→ **TRY IT**
Below are some records; output exactly the lines from the line with "where $f$ represents the" to the line with "Typically used for", both ends kept, and nothing more.

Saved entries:
=== Section Start ===

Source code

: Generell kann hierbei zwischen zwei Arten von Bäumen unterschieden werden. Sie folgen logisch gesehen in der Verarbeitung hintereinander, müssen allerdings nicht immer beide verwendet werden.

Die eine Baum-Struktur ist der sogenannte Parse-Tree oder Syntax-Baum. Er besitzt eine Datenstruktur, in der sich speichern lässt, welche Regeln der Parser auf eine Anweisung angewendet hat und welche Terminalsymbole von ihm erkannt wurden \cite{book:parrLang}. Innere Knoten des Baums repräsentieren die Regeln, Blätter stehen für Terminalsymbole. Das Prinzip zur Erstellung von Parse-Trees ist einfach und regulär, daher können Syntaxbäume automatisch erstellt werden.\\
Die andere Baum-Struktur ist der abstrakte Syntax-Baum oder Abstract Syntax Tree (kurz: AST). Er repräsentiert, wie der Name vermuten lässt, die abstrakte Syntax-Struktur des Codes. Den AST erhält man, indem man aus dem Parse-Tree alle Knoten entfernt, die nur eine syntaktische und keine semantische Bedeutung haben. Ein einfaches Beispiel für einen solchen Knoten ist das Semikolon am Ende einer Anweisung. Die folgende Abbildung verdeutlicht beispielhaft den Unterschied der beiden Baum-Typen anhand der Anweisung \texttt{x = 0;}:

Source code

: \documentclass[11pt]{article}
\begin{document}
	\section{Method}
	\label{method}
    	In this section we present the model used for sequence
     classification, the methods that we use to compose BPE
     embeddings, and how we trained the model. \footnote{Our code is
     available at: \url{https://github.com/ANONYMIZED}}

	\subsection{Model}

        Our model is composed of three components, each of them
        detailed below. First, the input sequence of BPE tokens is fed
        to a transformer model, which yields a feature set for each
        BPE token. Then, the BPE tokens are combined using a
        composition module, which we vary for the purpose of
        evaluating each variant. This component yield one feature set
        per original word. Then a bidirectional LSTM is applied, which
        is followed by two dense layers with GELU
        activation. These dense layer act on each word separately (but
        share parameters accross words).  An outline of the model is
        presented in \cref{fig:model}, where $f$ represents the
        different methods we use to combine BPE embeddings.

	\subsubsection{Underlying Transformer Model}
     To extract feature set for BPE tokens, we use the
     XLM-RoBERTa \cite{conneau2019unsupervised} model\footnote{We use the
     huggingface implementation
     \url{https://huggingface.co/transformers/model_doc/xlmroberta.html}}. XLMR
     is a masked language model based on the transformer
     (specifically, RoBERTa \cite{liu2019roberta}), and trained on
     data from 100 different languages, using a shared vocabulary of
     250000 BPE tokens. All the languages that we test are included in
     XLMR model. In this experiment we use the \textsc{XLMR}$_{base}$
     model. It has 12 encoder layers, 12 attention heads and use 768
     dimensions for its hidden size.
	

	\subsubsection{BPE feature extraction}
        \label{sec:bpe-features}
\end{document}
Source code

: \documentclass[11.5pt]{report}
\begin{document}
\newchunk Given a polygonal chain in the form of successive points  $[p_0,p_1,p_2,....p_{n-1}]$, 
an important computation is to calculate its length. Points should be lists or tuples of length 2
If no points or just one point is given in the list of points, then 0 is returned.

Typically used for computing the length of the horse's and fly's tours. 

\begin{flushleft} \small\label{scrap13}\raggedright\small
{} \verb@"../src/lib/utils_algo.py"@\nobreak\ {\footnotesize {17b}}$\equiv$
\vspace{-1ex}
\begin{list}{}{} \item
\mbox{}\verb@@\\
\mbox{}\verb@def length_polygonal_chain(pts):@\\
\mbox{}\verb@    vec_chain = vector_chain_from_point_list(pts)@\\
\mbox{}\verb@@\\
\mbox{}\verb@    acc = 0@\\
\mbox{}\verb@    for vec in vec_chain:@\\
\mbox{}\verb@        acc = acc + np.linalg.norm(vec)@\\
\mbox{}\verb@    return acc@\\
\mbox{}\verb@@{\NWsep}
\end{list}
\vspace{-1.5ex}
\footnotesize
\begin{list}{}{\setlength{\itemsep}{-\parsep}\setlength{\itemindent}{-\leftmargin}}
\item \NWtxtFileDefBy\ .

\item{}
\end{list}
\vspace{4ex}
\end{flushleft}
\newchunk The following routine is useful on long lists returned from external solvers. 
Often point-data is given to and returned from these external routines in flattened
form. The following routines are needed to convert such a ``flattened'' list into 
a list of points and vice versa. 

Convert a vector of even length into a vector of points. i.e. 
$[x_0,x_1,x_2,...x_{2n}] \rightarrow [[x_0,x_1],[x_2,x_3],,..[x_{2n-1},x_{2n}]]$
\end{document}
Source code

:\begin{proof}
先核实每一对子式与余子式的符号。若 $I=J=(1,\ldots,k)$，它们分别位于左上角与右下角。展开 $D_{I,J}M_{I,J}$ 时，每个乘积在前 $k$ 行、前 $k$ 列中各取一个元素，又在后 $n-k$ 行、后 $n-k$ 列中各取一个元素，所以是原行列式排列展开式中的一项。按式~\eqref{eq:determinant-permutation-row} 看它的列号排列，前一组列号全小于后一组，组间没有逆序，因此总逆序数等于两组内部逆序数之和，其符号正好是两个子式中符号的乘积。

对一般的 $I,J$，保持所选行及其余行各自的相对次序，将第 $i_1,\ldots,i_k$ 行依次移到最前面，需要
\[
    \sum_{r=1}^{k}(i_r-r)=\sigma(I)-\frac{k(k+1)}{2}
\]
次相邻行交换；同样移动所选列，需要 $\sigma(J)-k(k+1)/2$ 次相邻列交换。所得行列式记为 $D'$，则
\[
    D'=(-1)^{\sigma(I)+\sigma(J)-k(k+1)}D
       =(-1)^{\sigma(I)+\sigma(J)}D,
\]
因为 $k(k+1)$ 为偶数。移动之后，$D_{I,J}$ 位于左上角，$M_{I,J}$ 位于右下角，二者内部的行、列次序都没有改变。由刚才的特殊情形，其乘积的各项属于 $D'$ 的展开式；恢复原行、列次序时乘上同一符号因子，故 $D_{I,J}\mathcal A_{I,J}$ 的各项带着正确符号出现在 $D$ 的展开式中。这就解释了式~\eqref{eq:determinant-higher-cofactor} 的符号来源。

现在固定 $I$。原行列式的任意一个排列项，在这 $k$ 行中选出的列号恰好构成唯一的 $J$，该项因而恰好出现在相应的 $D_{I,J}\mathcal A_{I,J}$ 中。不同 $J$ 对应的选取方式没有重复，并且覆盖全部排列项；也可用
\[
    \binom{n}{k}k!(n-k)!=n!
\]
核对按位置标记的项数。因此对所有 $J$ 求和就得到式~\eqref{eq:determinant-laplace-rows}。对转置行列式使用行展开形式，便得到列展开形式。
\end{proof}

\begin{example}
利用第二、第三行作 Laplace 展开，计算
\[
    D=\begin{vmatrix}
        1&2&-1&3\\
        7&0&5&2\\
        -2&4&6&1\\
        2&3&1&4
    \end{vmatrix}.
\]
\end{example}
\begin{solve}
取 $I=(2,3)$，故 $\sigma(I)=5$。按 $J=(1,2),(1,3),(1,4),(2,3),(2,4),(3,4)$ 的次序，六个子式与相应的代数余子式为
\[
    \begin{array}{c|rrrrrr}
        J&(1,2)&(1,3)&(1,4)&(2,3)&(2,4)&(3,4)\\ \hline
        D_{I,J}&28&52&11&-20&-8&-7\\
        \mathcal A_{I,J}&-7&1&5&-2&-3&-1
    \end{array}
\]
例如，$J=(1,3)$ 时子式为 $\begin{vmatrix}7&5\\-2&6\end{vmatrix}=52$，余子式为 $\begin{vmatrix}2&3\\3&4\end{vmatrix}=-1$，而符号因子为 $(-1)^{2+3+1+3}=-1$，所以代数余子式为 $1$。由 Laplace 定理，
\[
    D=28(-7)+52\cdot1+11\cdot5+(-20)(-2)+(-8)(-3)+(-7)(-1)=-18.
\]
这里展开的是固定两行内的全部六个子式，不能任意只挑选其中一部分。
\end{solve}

=== Section End ===

→ **RESPONSE**
        presented in \cref{fig:model}, where $f$ represents the
        different methods we use to combine BPE embeddings.

	\subsubsection{Underlying Transformer Model}
     To extract feature set for BPE tokens, we use the
     XLM-RoBERTa \cite{conneau2019unsupervised} model\footnote{We use the
     huggingface implementation
     \url{https://huggingface.co/transformers/model_doc/xlmroberta.html}}. XLMR
     is a masked language model based on the transformer
     (specifically, RoBERTa \cite{liu2019roberta}), and trained on
     data from 100 different languages, using a shared vocabulary of
     250000 BPE tokens. All the languages that we test are included in
     XLMR model. In this experiment we use the \textsc{XLMR}$_{base}$
     model. It has 12 encoder layers, 12 attention heads and use 768
     dimensions for its hidden size.
	

	\subsubsection{BPE feature extraction}
        \label{sec:bpe-features}
\end{document}
Source code

: \documentclass[11.5pt]{report}
\begin{document}
\newchunk Given a polygonal chain in the form of successive points  $[p_0,p_1,p_2,....p_{n-1}]$, 
an important computation is to calculate its length. Points should be lists or tuples of length 2
If no points or just one point is given in the list of points, then 0 is returned.

Typically used for computing the length of the horse's and fly's tours. 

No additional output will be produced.